## [PROBLEM]
Scan the entries below and return each line that contains "enqueue".

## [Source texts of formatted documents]
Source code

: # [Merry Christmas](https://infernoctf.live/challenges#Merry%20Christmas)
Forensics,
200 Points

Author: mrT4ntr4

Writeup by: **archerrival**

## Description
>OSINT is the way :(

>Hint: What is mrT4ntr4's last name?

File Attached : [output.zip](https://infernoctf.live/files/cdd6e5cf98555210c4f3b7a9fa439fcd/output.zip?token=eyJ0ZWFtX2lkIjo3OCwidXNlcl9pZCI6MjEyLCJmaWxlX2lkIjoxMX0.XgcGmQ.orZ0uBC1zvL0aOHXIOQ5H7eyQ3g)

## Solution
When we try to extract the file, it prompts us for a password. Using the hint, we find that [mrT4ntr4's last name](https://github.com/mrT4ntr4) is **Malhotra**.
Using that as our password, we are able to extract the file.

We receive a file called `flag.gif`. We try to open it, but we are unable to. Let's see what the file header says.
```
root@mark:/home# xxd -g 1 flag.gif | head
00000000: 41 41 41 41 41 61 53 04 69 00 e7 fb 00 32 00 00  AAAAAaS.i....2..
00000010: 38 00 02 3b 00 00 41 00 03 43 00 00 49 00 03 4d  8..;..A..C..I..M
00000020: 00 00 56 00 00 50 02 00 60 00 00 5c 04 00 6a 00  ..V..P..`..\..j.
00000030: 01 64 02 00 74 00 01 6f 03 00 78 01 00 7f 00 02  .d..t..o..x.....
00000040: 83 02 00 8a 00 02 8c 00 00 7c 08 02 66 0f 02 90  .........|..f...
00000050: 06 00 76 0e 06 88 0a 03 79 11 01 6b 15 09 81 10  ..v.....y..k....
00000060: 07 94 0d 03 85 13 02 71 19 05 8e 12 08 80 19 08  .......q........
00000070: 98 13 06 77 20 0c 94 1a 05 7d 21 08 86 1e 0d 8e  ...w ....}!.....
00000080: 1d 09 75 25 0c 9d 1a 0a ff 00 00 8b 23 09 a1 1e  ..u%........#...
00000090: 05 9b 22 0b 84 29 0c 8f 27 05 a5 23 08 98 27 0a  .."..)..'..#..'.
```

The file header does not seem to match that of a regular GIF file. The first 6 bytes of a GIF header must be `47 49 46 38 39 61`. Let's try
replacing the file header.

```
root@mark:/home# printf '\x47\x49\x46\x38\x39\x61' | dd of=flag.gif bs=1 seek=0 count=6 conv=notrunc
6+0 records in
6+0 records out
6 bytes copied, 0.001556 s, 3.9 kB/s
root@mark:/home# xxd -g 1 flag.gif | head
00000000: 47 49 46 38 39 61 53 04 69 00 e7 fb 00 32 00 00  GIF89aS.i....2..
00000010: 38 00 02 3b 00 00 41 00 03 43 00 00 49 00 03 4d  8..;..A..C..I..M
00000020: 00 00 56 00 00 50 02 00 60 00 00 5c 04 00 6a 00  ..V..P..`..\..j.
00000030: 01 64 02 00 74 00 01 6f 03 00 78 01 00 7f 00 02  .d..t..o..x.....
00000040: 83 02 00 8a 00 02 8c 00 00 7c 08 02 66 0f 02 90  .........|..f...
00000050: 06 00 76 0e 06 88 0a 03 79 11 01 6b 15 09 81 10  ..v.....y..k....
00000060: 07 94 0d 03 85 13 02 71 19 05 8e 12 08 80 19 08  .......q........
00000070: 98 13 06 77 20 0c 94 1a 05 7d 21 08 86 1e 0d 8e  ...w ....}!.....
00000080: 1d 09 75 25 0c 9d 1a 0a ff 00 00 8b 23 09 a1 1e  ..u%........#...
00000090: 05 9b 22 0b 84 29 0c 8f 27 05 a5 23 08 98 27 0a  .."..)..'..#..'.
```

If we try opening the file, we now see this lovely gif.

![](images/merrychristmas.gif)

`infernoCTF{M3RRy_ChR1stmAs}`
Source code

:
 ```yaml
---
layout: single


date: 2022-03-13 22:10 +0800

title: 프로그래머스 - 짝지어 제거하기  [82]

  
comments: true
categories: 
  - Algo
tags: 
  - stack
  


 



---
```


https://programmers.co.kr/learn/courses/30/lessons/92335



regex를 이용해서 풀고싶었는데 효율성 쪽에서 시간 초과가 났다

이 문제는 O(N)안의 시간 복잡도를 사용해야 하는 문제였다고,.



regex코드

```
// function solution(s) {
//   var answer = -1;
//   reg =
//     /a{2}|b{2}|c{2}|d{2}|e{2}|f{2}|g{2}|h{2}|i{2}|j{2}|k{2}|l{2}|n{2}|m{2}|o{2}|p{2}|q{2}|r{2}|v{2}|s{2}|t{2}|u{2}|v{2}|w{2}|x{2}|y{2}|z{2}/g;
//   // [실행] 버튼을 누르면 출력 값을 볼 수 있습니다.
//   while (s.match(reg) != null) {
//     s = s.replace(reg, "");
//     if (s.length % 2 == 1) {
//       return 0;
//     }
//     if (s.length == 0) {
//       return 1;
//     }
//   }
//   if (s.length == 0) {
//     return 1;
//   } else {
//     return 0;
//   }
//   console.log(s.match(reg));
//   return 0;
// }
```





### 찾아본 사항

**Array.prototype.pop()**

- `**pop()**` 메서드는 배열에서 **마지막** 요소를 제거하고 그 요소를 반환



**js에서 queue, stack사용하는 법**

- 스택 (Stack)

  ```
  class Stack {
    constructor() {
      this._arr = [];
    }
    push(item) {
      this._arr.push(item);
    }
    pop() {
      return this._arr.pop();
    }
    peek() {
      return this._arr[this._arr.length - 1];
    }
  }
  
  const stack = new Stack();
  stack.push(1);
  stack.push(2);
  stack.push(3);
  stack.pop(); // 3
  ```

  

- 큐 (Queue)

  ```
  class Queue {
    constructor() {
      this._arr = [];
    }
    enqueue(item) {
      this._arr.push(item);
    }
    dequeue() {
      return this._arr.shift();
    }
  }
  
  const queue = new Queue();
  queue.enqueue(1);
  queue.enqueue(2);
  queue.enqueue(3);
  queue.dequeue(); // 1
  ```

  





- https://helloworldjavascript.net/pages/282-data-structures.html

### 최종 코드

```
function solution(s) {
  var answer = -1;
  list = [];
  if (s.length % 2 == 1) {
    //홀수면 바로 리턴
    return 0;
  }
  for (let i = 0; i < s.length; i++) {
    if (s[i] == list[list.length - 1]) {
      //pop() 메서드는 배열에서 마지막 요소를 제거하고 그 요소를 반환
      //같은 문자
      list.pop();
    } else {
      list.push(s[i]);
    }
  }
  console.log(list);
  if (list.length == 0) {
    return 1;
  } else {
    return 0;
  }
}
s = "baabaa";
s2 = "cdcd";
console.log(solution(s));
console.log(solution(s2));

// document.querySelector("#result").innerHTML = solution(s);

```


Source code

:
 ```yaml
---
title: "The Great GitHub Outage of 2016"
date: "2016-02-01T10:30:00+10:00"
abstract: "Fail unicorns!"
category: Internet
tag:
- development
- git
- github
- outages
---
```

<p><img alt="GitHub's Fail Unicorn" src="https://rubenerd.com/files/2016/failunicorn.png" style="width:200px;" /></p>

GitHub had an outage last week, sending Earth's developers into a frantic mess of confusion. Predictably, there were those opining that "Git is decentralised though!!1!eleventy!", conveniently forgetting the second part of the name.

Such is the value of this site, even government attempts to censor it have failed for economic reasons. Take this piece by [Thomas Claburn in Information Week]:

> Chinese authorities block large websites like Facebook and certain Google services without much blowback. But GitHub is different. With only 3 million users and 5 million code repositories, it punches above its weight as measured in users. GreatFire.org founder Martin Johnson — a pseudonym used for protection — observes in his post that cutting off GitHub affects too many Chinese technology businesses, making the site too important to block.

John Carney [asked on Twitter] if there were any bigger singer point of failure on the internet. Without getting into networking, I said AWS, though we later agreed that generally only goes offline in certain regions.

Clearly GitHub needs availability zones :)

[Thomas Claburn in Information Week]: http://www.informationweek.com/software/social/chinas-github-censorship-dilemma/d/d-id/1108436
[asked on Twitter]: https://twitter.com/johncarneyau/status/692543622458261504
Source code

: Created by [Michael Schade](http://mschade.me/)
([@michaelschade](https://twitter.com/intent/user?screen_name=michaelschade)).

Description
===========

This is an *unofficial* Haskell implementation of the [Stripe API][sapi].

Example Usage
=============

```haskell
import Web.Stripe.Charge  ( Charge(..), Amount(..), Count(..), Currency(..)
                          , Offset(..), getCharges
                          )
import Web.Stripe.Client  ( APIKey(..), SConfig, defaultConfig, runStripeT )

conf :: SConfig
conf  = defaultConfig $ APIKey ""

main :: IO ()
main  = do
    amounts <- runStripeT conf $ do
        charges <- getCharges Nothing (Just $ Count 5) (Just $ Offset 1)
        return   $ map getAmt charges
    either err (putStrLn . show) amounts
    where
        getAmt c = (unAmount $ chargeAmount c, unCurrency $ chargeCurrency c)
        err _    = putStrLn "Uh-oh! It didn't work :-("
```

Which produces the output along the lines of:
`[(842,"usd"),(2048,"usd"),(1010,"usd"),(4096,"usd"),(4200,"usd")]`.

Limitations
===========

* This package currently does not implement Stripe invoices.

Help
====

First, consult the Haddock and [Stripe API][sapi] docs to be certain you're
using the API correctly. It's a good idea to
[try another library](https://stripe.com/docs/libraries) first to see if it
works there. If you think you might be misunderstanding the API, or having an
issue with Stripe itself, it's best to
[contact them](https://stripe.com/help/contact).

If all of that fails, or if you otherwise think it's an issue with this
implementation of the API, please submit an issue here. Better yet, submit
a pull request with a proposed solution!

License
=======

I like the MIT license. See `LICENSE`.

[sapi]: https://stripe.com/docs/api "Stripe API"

## [SOLUTION TO THIS PROBLEM]
    enqueue(item) {
  queue.enqueue(1);
  queue.enqueue(2);
  queue.enqueue(3);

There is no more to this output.